Sunday, February 3, 2013

NFX / Aum Cluster - The Philosophy

The Problem

The cost of distributed cloud systems development has skyrocketed. Many companies decided to use simple languages like PHP and Ruby that facilitate quick Web site construction but are not suitable for high-computational loads facing big problems down the road (i.e. PHP@Facebook). To this day there is no unified way for organizing/operating clusters of server nodes which would have been as standardized as C APIs for IO tasks. It is currently impossible to create and operate/manage a system instance with features listed below without significant resources / big staff.

There are many cloud-system offerings, however none of them really fit the purpose in my perspective. Those systems can be very broadly be categorized as one of the following:

  • Hardware/Infrastructure management and/or IaaS (Infrastructure as a Service) - Amazon, Mesos (for cluster management), Azure
  • Cloud-based "all-done-for-you" PaaS (Platform as Service) - Google App Engine etc.

Why did I subdivide those numerous offerings this way? Because in my experience, it is either bare metal/OS management that they do for you OR a whole special kind of cloud OS that you need to code against from scratch (i.e. Google App Engine). I can not run Google App Engine locally at home, neither can I use it for a client-server app that my local client wants to have installed in his store. Furthermore, the skill set that is required is completely different from the one many client/server/web-developers have.

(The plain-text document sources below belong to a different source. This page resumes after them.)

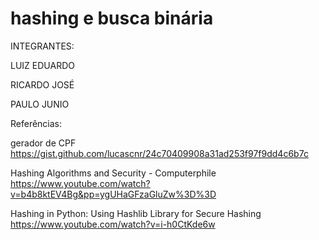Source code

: # hashing e busca binária

INTEGRANTES:

LUIZ EDUARDO 

RICARDO JOSÉ 

PAULO JUNIO

Referências:

gerador de CPF
https://gist.github.com/lucascnr/24c70409908a31ad253f97f9dd4c6b7c


Hashing Algorithms and Security - Computerphile
https://www.youtube.com/watch?v=b4b8ktEV4Bg&pp=ygUHaGFzaGluZw%3D%3D 

Hashing in Python: Using Hashlib Library for Secure Hashing
https://www.youtube.com/watch?v=i-h0CtKde6w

In real life it is very hard to build a simple cloud/highly-scalable system. Those offering are great when you read the tech papers but really have very many limitations. For example, Google App Engine requires really special kind of architecture to operate in. One can not take code away from Google App Engine and port it to Azure. Azure, on the other hand, mostly gives you physicial boxes - and some services (like special kind of SQL server) but that is it. .NET framework does not have concepts/classes that would promote the creation of cluster software ( I am not saying that it should). One can not take a console app in C# and run it "in the cloud", because there is no well-defined stipulation of what "run in the cloud" means.

Why Many Startups Face Troubles 2 Years Later?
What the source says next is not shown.